28 novembro 2014

salazarismo sem Salazar


Os portugueses acolhem com facilidade e até entusiasmo todos os estrangeirismos possíveis, mas nunca resistem a adaptá-los à nossa cultura. Normalmente com resultados estapafúrdios porque descaracterizam a ideia original.
Vemos isto na literatura, no cinema, na arquitetura, na gastronomia e, mais recentemente, até na política.
Depois do 25 de Abril, quase todas as correntes ideológicas apareceram, cresceram e floriram, aqui no jardim, mas nenhuma conseguiu emancipar-se da herança salazarista de autoritarismo, centralismo e colectivismo (Hofstede). Tradição esta que, convenhamos, já vinha da monarquia.
Ora o salazarismo sem Salazar é um anacronismo hediondo. Porque é um sistema que depende de um líder iluminado, nas mãos da turba ignóbil. É assim, por exemplo, que passamos de um período máximo de prisão preventiva de quatro meses, no Estado Novo, para cerca de dois anos no Novo Estado pós-25.
Chegamos assim a um ponto em que quase parece que temos menos liberdade neste início do século XXI do que tínhamos nos meados do século XX, com Salazar no poder.
Em particular, os partidos do centrão, PS e PSD/CDS, não se revelaram amantes da liberdade nem respeitadores dos direitos cívicos.
Como passei muitos anos no estrangeiro, reconheço com facilidade os xenoenxertos culturais e a descaracterização a que foram sujeitos. É como se o Portugal moderno fosse uma espécie de “maison” de emigrantes.
Curiosamente, e para minha grande tristeza, nem o liberalismo escapou a esta tendência. Os nossos liberais de pacotilha não acreditam nas potencialidades do indivíduo, na livre iniciativa e nos mercados, ou acreditam menos do que o próprio Salazar.
Basta passar os olhos pelos blogues liberais para perceber que defendem o SNS, porque coitados dos pobrezinhos, defendem o ensino público, porque coitados dos pobrezinhos, e até a segurança social, porque... coitados dos pobrezinhos.
A maior pecha destes liberais desnaturados, quanto a mim, é o tribalismo ou sectarismo – conceito absolutamente nos antípodas do liberalismo.

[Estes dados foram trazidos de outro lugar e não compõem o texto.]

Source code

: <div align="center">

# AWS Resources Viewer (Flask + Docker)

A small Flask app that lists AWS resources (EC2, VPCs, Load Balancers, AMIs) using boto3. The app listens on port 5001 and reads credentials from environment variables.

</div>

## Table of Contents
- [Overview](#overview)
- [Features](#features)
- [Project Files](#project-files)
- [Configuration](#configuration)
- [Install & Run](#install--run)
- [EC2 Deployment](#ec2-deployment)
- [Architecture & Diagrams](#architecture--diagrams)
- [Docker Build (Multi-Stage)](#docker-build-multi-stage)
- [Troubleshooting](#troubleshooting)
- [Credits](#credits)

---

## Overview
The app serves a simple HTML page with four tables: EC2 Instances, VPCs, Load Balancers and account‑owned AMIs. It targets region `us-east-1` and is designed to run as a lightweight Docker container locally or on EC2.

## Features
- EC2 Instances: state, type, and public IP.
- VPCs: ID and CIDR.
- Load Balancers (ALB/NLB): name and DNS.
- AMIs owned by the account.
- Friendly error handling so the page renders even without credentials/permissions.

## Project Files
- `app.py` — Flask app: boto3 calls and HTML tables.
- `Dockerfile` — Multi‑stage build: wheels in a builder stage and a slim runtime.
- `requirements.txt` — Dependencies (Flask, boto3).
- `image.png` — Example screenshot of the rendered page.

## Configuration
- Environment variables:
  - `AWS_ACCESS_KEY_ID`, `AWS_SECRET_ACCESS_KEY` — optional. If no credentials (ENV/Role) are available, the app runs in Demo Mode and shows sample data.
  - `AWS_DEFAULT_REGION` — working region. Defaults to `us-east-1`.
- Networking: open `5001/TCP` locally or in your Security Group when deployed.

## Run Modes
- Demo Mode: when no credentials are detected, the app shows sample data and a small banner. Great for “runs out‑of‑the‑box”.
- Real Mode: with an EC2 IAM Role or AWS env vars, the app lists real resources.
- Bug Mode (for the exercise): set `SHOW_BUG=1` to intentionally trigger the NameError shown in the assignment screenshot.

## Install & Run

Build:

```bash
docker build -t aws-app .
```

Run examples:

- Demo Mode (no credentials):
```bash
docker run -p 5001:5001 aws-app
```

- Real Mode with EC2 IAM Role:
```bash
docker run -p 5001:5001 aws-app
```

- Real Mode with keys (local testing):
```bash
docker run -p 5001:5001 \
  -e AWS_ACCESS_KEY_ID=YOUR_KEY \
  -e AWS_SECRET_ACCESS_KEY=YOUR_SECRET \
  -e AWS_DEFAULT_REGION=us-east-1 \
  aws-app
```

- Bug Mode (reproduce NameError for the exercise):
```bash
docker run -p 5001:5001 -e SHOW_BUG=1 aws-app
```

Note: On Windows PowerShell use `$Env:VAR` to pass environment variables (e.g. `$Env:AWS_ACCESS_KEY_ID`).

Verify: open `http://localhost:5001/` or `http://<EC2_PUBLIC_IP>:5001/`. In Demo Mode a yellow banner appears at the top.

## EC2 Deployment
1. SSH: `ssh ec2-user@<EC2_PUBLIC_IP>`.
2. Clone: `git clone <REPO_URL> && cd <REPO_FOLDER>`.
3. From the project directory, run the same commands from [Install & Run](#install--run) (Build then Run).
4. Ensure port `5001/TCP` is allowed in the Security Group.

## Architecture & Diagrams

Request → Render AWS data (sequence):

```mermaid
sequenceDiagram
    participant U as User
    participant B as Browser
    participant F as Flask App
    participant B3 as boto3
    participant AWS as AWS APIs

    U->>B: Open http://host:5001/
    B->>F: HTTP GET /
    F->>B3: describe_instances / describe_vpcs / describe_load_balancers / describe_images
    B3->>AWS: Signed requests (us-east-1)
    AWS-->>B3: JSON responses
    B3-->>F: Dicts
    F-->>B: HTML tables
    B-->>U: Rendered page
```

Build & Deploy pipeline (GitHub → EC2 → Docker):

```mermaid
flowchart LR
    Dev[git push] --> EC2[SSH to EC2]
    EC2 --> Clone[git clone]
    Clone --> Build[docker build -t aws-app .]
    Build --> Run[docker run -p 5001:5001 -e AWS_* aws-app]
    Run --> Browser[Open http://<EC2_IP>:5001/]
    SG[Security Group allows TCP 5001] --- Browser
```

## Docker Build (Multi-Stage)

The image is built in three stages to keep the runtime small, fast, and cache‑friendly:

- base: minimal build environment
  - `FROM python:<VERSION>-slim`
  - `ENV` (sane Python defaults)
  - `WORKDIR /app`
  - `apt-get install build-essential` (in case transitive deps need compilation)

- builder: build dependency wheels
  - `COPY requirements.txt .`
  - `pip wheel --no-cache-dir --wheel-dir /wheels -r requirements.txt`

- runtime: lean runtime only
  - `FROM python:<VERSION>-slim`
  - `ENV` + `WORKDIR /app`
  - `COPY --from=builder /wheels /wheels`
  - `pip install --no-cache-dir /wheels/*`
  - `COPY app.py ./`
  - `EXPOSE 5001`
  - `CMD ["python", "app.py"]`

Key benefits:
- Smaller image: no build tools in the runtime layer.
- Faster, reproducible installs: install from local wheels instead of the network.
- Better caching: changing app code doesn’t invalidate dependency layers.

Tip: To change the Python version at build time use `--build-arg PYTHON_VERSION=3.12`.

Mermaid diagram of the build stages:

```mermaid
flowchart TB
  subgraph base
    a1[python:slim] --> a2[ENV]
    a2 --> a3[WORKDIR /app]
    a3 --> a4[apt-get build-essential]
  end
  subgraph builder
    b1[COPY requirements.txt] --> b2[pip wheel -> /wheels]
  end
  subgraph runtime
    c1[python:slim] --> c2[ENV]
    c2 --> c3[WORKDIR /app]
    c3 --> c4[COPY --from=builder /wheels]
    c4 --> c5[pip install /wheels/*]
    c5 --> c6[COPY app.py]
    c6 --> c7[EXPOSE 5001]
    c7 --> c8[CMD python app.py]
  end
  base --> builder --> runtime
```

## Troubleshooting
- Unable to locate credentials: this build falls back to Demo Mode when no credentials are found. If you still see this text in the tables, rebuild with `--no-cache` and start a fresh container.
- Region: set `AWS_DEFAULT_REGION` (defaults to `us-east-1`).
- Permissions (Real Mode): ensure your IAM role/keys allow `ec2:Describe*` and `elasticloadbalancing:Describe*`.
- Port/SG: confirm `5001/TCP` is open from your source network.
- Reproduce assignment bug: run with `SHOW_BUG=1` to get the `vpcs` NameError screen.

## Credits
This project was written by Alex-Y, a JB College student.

Consideram-se uma seita, em luta com as outras seitas políticas.
O caso José Sócrates, por exemplo, trouxe ao de cima o pior deste tribalismo. Vê-se contentamento e ódio a par de tentativas patéticas de justificar a “prisão preventiva” de alguém que tem todo o direito a ser considerado inocente até condenado em julgamento.
Como se costuma dizer: ‹‹Podemos tirar a rapariga da aldeia, mas não podemos tirar a aldeia da rapariga››.

4 comentários:

Anónimo disse...

A maior critica que se pode fazer ao pós Estado Novo é exactamente a faltinha de um comando. Não me parece que em Portugal se consiga governar sem uma cabeça pensante e que, já agora, tenha estima e consideração pela pátria.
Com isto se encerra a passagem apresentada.